И повелел Дух заковать Мышь в двойные колодки, бросить в сырую темницу и не спускать с преступницы глаз, а сам, свершив трехдневное омовение, приготовил судебные бумаги и отправился в чертоги Небесного повелителя. Подал Дух Повелителю небес подробную запись всех допросов и почтительно молвил:
- Твой ничтожный раб совсем не печется о народе. Проглядел я вероломного преступника, - нет мне прощения во веки веков! Да падет позор на мою голову! В темнице полно обвиняемых, но ни один виновным себя не признает, а вынести справедливое решение мне самому не под силу. Наставь же ничтожного раба своего, Владыка верховный!

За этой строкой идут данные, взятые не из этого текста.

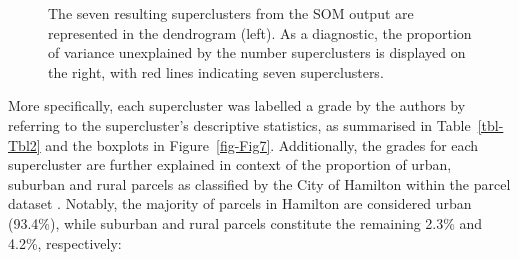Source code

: \documentclass[
  authoryear,
  preprint,
  3p]{elsarticle}
\begin{document}
\begin{figure}


\caption{\label{fig-Fig6}The seven resulting superclusters from the SOM
output are represented in the dendrogram (left). As a diagnostic, the
proportion of variance unexplained by the number superclusters is
displayed on the right, with red lines indicating seven superclusters.}

\end{figure}%

More specifically, each supercluster was labelled a grade by the authors
by referring to the supercluster's descriptive statistics, as summarised
in Table~\ref{tbl-Tbl2} and the boxplots in Figure~\ref{fig-Fig7}.
Additionally, the grades for each supercluster are further explained in
context of the proportion of urban, suburban and rural parcels as
classified by the City of Hamilton within the parcel dataset
\citep{Teranet_2021}. Notably, the majority of parcels in Hamilton are
considered urban (93.4\%), while suburban and rural parcels constitute
the remaining 2.3\% and 4.2\%, respectively:
\end{document}
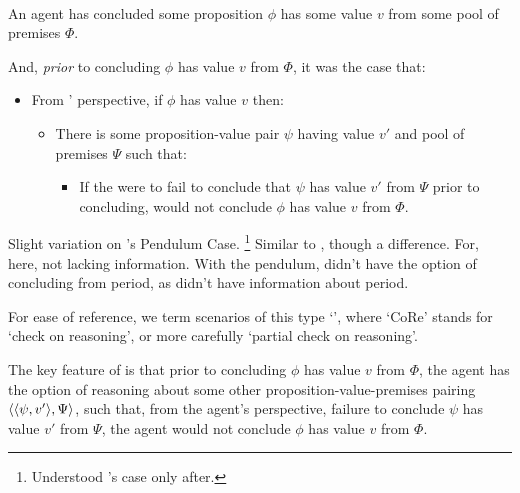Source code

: \begin{note}
  \begin{scenarioType}
    \label{scenType:CoR}
    \mbox{ }

    An agent \vAgent{} has concluded some proposition \(\phi\) has some value \(v\) from some pool of premises \(\Phi\).

    And, \emph{prior} to concluding \(\phi\) has value \(v\) from \(\Phi\), it was the case that:
    \begin{itemize}
    \item
      From \vAgent{}' perspective, if \(\phi\) has value \(v\) then:
      \begin{itemize}
      \item
        There is some proposition-value pair \(\psi\) having value \(v'\) and pool of premises \(\Psi\) such that:
        \begin{itemize}
        \item
          If the \vAgent{} were to fail to conclude that \(\psi\) has value \(v'\) from \(\Psi\) prior to concluding, \vAgent{} would not conclude \(\phi\) has value \(v\) from \(\Phi\).
        \end{itemize}
      \end{itemize}
    \end{itemize}
    \vspace{-\baselineskip}
  \end{scenarioType}

  {
    \color{red}
    Slight variation on \citeauthor{Tolliver:1982us}'s Pendulum Case.%
    \footnote{
      Understood \citeauthor{Tolliver:1982us}'s case only after.
    }
    Similar to \citeauthor{Tolliver:1982us}, though a difference.
  For, here, not lacking information.
  With the pendulum, didn't have the option of concluding from period, as didn't have information about period.
  }

  For ease of reference, we term scenarios of this type `', where `CoRe' stands for `check on reasoning', or more carefully `partial check on reasoning'.

  The key feature of  is that prior to concluding \(\phi\) has value \(v\) from \(\Phi\), the agent has the option of reasoning about some other proposition-value-premises pairing \(\langle \langle \psi, v' \rangle, \Psi \rangle\), such that, from the agent's perspective, failure to conclude \(\psi\) has value \(v'\) from \(\Psi\), the agent would not conclude \(\phi\) has value \(v\) from \(\Phi\).


\end{note}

Прочитал Небесный владыка судебные бумаги и порешил:
- Преступники должны быть строго наказаны, а священные птицы и звери - вознаграждены. Ты, Дух-хранитель, возвратишься в свои владения, на площади перед кладовой казнишь грабительницу Мышь, а прах ее развеешь на все четыре стороны. А перед казнью повелишь ты всем, кто наделен клювом, когтями или зубами, рвать на части, раздирать и терзать тело Мыши, дабы звери могли дать волю справедливому гневу своему. Всех, оклеветанных Мышью, из темницы выпустить; нору преступницы разрыть до основания, соплеменников ее изничтожить. Искоренить вредоносное семя.
Выслушал Хранитель кладовой волю Небесного повелителя, поклонился низко и немедля возвратился в суд. Повелел он обезглавить старую Мышь, потом отворил двери темницы, выпустил томившихся там зверей на волю и сказал им:
- Дано вам Небесным владыкой право отмщения!
Услыхали это птицы и звери, толпою вырвались из темницы и радостно пустились в пляс. А потом взмыли птицы в небо, махая крыльями; побежали звери в леса, семеня всеми четырьмя лапами. Пошумели они, и смолкло все, словно рассеялись тучи и стих ветер.
Кинулись тогда Кошка и Пес к норе, где жила Мышь, разыскали всех ее родичей: отца и мать, сестер и братьев, детей и внуков - до третьего колена, выволокли их всех на площадь перед Королевской кладовой.
Вонзились Шакал и Рысь в мышиное отродье клыками, Ворона и Коршун стали клевать Мышам брюхо; Сокол и Ястреб теребили им лапы, Кабан и Выдра таскали их за хребет и загривок, Еж колол иглами, Богомол, вцепившись Мышам в хвост, взлетел в воздух, увлекая свои жертвы за собой; Петух клевал личинки, гнездившиеся в мясе поверженных, Сорока трепала мышиную шерсть, Червяк, Муха, Медведка и Муравей пили мышиную кровь. Все, кто жаждал свежей крови, рвали на части, терзали и пожирали мышиное мясо. Право, отталкивающее это зрелище - убийство.
Но были и такие, как Тигр, Дракон, Журавль и Луань; только выпустили их из темницы - тотчас убежали они и даже не оглянулись на растерзанное тело старой Мыши. А Единорог и Феникс, увидев кровавое побоище, сказали:
- Всех вас выпустили на волю - чего ради терзаете вы мертвое тело?
Так сказали они зверям и птицам. И тогда разошлись все по домам.
А Дух - хранитель кладовой повелел Святому воинству разрыть мышиную нору и осмотреть ее. Выполнили Воины повеление Духа и увидели, что всех родичей и соплеменников Мыши сожрала Кошка. Завалили тогда Воины мышиную нору землей и каменьями, не оставив даже малой щелочки, а Кошку и Рысь заставили по очереди сторожить то место, где было прежде логово преступницы. И никогда больше не пропадало зерно из Королевской кладовой.